On sait que certains produits ont une durée de vie anormalement limitée. Pourquoi ? Parce les producteurs conçoivent le produit pour qu’il n’ait qu’une courte durée de vie.
Par ailleurs, pour des produits sujets à une rapide évolution technologique, le propriétaire d’une ancienne version ou modèle peut ne plus retrouver les pièces de rechange propres aux produits de cette version ou modèle. Même si pièces de rechange il y avait, le coût de la réparation est presque toujours excessif.
L’obsolescence est dite « programmée » puisqu’elle n’est pas naturelle mais résulte d’un stratagème.
Cette pratique est en opposition fondamentale avec les attentes du consommateur mais aussi avec les nécessités écologiques criantes.
Le droit commun offre certains remèdes.
En premier lieu, en droit commun des obligations, l’article 1134, alinéa 3, du Code civil prévoit, dans certaines hypothèses, une obligation d’information dans le chef du vendeur mais c’est à l’acheteur à prouver que les conditions de cette obligation sont réunies et il n’est pas sûr que le juge estime que la preuve est rapportée que le vendeur ne pouvait concevoir des produits d’une durée aussi courte, ni qu’il devait être conscient de l’importance que l’acheteur apportait à cette caractéristique.

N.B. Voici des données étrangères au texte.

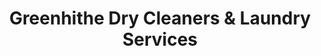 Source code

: ---
title: "Greenhithe Dry Cleaners & Laundry Services"
url: /greenhithe/greenhithe-dry-cleaners-and-laundry-services/
shop: laundry
--- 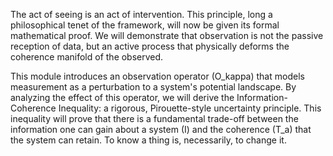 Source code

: The act of seeing is an act of intervention. This principle, long a philosophical tenet of the framework, will now be given its formal mathematical proof. We will demonstrate that observation is not the passive reception of data, but an active process that physically deforms the coherence manifold of the observed.

This module introduces an observation operator (O_kappa) that models measurement as a perturbation to a system's potential landscape. By analyzing the effect of this operator, we will derive the Information-Coherence Inequality: a rigorous, Pirouette-style uncertainty principle. This inequality will prove that there is a fundamental trade-off between the information one can gain about a system (I) and the coherence (T_a) that the system can retain. To know a thing is, necessarily, to change it. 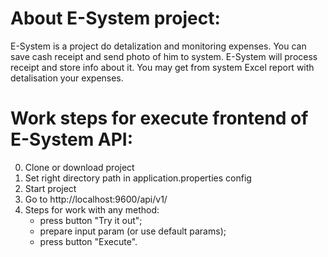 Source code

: # About E-System project:
E-System is a project do detalization and monitoring expenses. You can save cash receipt and send photo of him to system. E-System will process receipt and store info about it. You may get from system Excel report with detalisation your expenses.


# Work steps for execute frontend of E-System API:

0) Clone or download project
1) Set right directory path in application.properties config
2) Start project
3) Go to http://localhost:9600/api/v1/
4) Steps for work with any method:
    - press button "Try it out";
    - prepare input param (or use default params);
    - press button "Execute".
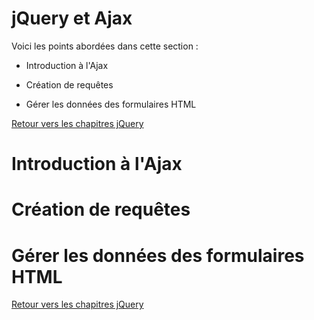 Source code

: # jQuery et Ajax

Voici les points abordées dans cette section : 

* Introduction à l'Ajax

* Création de requêtes

* Gérer les données des formulaires HTML 

[Retour vers les chapitres jQuery](https://github.com/CalcagnoLoic/aide_memoire/blob/main/R%C3%A9pertoire/jquery.md)

# Introduction à l'Ajax

# Création de requêtes

# Gérer les données des formulaires HTML 

[Retour vers les chapitres jQuery](https://github.com/CalcagnoLoic/aide_memoire/blob/main/R%C3%A9pertoire/jquery.md) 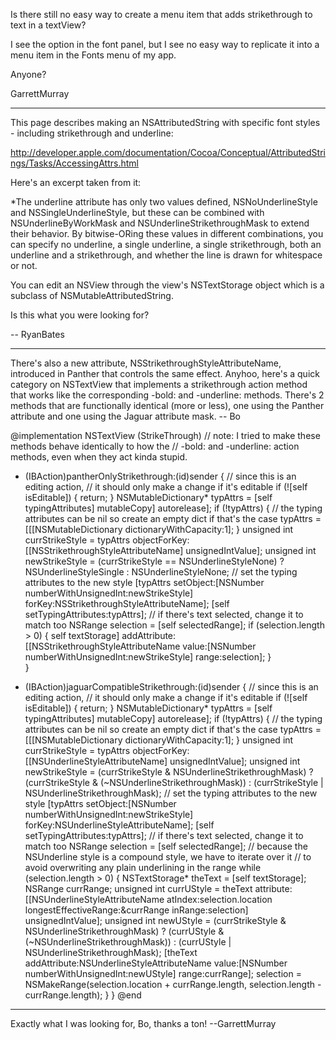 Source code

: Is there still no easy way to create a menu item that adds strikethrough to text in a textView?

I see the option in the font panel, but I see no easy way to replicate it into a menu item in the Fonts menu of my app.

Anyone?

GarrettMurray

----

This page describes making an NSAttributedString with specific font styles - including strikethrough and underline:

http://developer.apple.com/documentation/Cocoa/Conceptual/AttributedStrings/Tasks/AccessingAttrs.html

Here's an excerpt taken from it:


*The underline attribute has only two values defined, NSNoUnderlineStyle and NSSingleUnderlineStyle, but these can be combined with NSUnderlineByWorkMask and NSUnderlineStrikethroughMask to extend their behavior. By bitwise-ORing these values in different combinations, you can specify no underline, a single underline, a single strikethrough, both an underline and a strikethrough, and whether the line is drawn for whitespace or not.


You can edit an NSView through the view's NSTextStorage object which is a subclass of NSMutableAttributedString.

Is this what you were looking for?

-- RyanBates

----

There's also a new attribute, NSStrikethroughStyleAttributeName, introduced in Panther that controls the same effect.  Anyhoo, here's a quick category on NSTextView that implements a strikethrough action method that works like the corresponding -bold: and -underline: methods.  There's 2 methods that are functionally identical (more or less), one using the Panther attribute and one using the Jaguar attribute mask. -- Bo
    
@implementation NSTextView (StrikeThrough)
// note: I tried to make these methods behave identically to how the 
// -bold: and -underline: action methods, even when they act kinda stupid.
- (IBAction)pantherOnlyStrikethrough:(id)sender
{
	// since this is an editing action,
	// it should only make a change if it's editable
	if (![self isEditable]) {
		return;
	}
	NSMutableDictionary* typAttrs = [self typingAttributes] mutableCopy] autorelease];
	if (!typAttrs) {
		// the typing attributes can be nil so create an empty dict if that's the case
		typAttrs = [[[NSMutableDictionary dictionaryWithCapacity:1];
	}
	unsigned int currStrikeStyle = typAttrs objectForKey:[[NSStrikethroughStyleAttributeName] unsignedIntValue];
	unsigned int newStrikeStyle = (currStrikeStyle == NSUnderlineStyleNone) ? NSUnderlineStyleSingle : NSUnderlineStyleNone;
	// set the typing attributes to the new style
	[typAttrs setObject:[NSNumber numberWithUnsignedInt:newStrikeStyle] forKey:NSStrikethroughStyleAttributeName];
	[self setTypingAttributes:typAttrs];
	// if there's text selected, change it to match too
	NSRange selection = [self selectedRange];
	if (selection.length > 0) {
		self textStorage] addAttribute:[[NSStrikethroughStyleAttributeName 
					value:[NSNumber numberWithUnsignedInt:newStrikeStyle] range:selection];
	}	
}

- (IBAction)jaguarCompatibleStrikethrough:(id)sender
{
	// since this is an editing action,
	// it should only make a change if it's editable
	if (![self isEditable]) {
		return;
	}
	NSMutableDictionary* typAttrs = [self typingAttributes] mutableCopy] autorelease];
	if (!typAttrs) {
		// the typing attributes can be nil so create an empty dict if that's the case
		typAttrs = [[[NSMutableDictionary dictionaryWithCapacity:1];
	}
	unsigned int currStrikeStyle = typAttrs objectForKey:[[NSUnderlineStyleAttributeName] unsignedIntValue];
	unsigned int newStrikeStyle = (currStrikeStyle & NSUnderlineStrikethroughMask) ? 
		(currStrikeStyle & (~NSUnderlineStrikethroughMask)) : (currStrikeStyle | NSUnderlineStrikethroughMask);
	// set the typing attributes to the new style
	[typAttrs setObject:[NSNumber numberWithUnsignedInt:newStrikeStyle] forKey:NSUnderlineStyleAttributeName];
	[self setTypingAttributes:typAttrs];
	// if there's text selected, change it to match too
	NSRange selection = [self selectedRange];
	// because the NSUnderline style is a compound style, we have to iterate over it
	// to avoid overwriting any plain underlining in the range
	while (selection.length > 0) {
		NSTextStorage* theText = [self textStorage];
		NSRange currRange;
		unsigned int currUStyle = theText attribute:[[NSUnderlineStyleAttributeName atIndex:selection.location
			longestEffectiveRange:&currRange inRange:selection] unsignedIntValue];
		unsigned int newUStyle = (currStrikeStyle & NSUnderlineStrikethroughMask) ? 
			(currUStyle & (~NSUnderlineStrikethroughMask)) : (currUStyle | NSUnderlineStrikethroughMask);
		[theText addAttribute:NSUnderlineStyleAttributeName value:[NSNumber numberWithUnsignedInt:newUStyle] range:currRange];
		selection = NSMakeRange(selection.location + currRange.length, selection.length - currRange.length);
	}
}
@end


----

Exactly what I was looking for, Bo, thanks a ton! --GarrettMurray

Cette obligation est, on le sait, renforcée en droit de la consommation. L’article VI.2 du Code de droit économique met en effet à charge de l’entreprise une obligation expresse d’information en faveur du consommateur ; suit alors une liste d’informations que le vendeur doit expressément communiquer au consommateur, mais aucune information n’est exigée quant à la durée du produit.
On peut estimer que la durée du produit constitue une caractéristique essentielle du bien qui doit être divulguée en toute hypothèse par l’entreprise mais ni les entreprises, ni le SPF économie, ni les consommateurs n’ont, à notre connaissance, fait valoir ce moyen jusqu’à présent.
En droit commun de la vente, le vendeur doit délivrer une chose conforme. La conformité s’apprécie à la conclusion du contrat ; or, l’obsolescence programmée pourra difficilement être décelée par l’acheteur à l’agréation du contrat puisque le produit paraît alors conforme ; ce sera donc plus dans la garantie des vices cachés que pourra se trouver le remède de l’acheteur.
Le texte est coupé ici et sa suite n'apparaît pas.